Dakwah virtual diharapkan mampu menyelamatkan generasi milenial dari serbuan pemahaman semu yang senangnya mencari jawaban singkat dan cepat sehingga tidak kuat basis dalilnya. Jangan ada lagi tempat bagi paham radikal atau terorisme berkemasan jihad yang banyak disalahartikan. Coba saja kita ketik kata jihad di mesin pencari, yang banyak muncul adalah bendera bertuliskan lafadz syahadat disertai pasukan perang, bahkan anak kecil turut mengangkat senjata. Padahal, pengertian jihad tidaklah sesempit itu.
Website memegang salah satu peranan penting dalam menyajikan referensi atau informasi. Meskipun situs nu.or.id dan muhammadiyah.or.id masuk lima besar situs ke-Islaman berdasarkan peringkat Alexa (yang menyajikan informasi peringkat situs di seluruh dunia). Masih banyak situs lainnya yang berisikan konten ke-Islaman garis keras yang tak jarang menebarkan berita bohong dan ujaran kebencian. Sudah menjadi tugas kita bersama untuk memerangi yang garis keras ini agar tak sampai memecah umat atau bangsa.

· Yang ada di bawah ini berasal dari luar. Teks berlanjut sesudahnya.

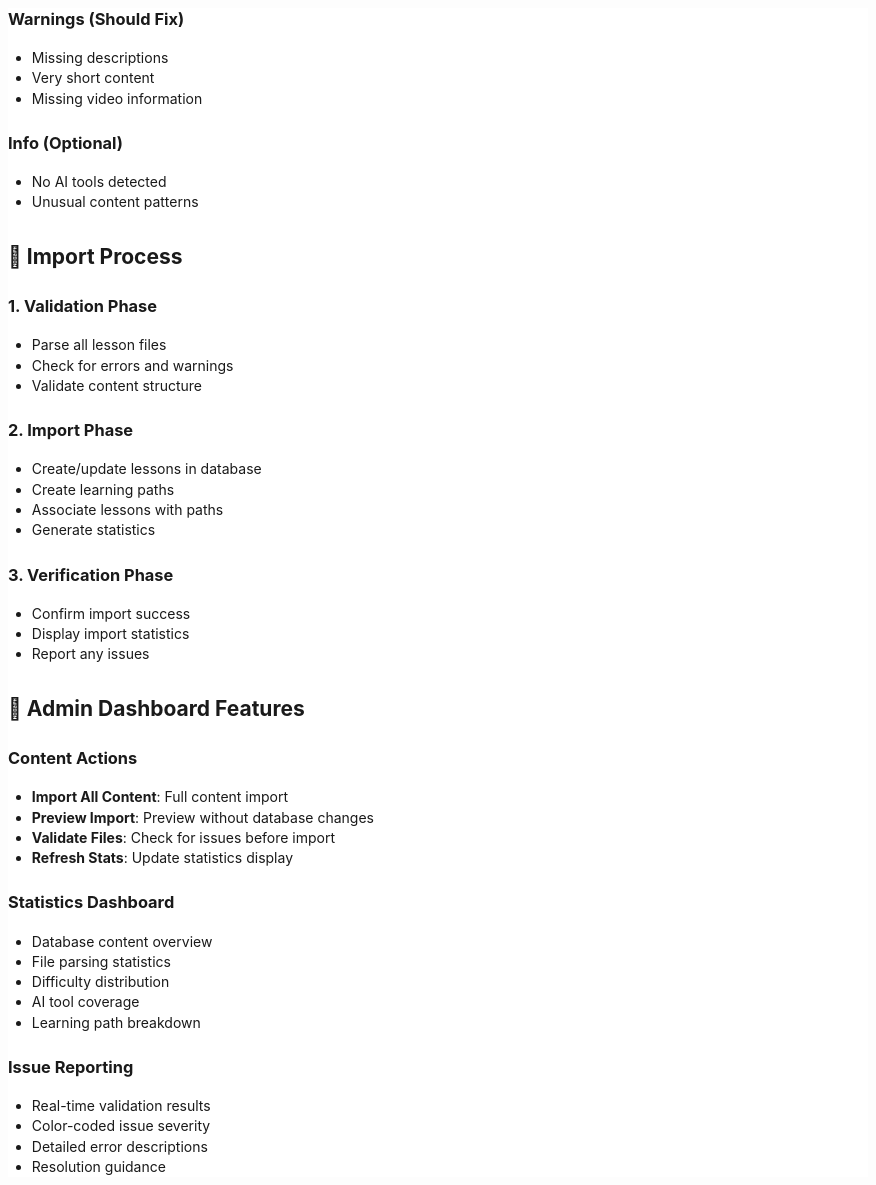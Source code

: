 ### Warnings (Should Fix)
- Missing descriptions
- Very short content
- Missing video information

### Info (Optional)
- No AI tools detected
- Unusual content patterns

## 🚀 Import Process

### 1. Validation Phase
- Parse all lesson files
- Check for errors and warnings
- Validate content structure

### 2. Import Phase
- Create/update lessons in database
- Create learning paths
- Associate lessons with paths
- Generate statistics

### 3. Verification Phase
- Confirm import success
- Display import statistics
- Report any issues

## 🎯 Admin Dashboard Features

### Content Actions
- **Import All Content**: Full content import
- **Preview Import**: Preview without database changes
- **Validate Files**: Check for issues before import
- **Refresh Stats**: Update statistics display

### Statistics Dashboard
- Database content overview
- File parsing statistics
- Difficulty distribution
- AI tool coverage
- Learning path breakdown

### Issue Reporting
- Real-time validation results
- Color-coded issue severity
- Detailed error descriptions
- Resolution guidance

Berdakwah tidak hanya lewat ceramah agama yang bisa direkam lalu diposting ke YouTube, bisa juga dengan tulisan. Santri yang senang menulis dapat menjadi kontributor dan mengirimkannya ke situs daring media Islam moderat seperti NU Online, islami.co, alif.id, fiqihmenjawab.net, arrahmah.co.id (yang merupakan situs versi moderat dari arrahmah.com, pimpinan Abu Jibril yang terbukti keras dan jihadis, pernah diblokir Kemenkominfo karena dianggap mendukung terorisme). Hingga media mainstream lainnya. Dapat juga berpartisipasi dalam kompetisi menulis seperti yang diselenggarakan oleh Telkomsel. Atau seperti yang dilakukan oleh Arus Informasi Santri (AIS) Nusantara yang berjejaring menggunakan Instagram sebagai media dakwahnya.
Lebih luas lagi diharapkan dakwah santri milenial ini mampu menjadi mesin penggerak kesadaran kritis, menggeser kesadaran instan yang menjadi sasaran empuk pengembangbiakan hoax, pelintiran kebencian, bahkan benih terorisme dan ekstremisme. Sehingga kesalehan sosial dapat diruwat secara berjamaah, yaitu pribadi yang tidak hanya menilai ke-Islaman dari seberapa rajinnya beribadah, tapi juga bagaimana menebar manfaat pada sesama, ber-akhlakul karimah, bertanggungjwab, dan tidak menjadi masyarakat bersumbu pendek yang mudah terprovokasi. Menjadi umat yang tak hanya fanatik keberagamaan, tapi juga cinta pada keberagaman.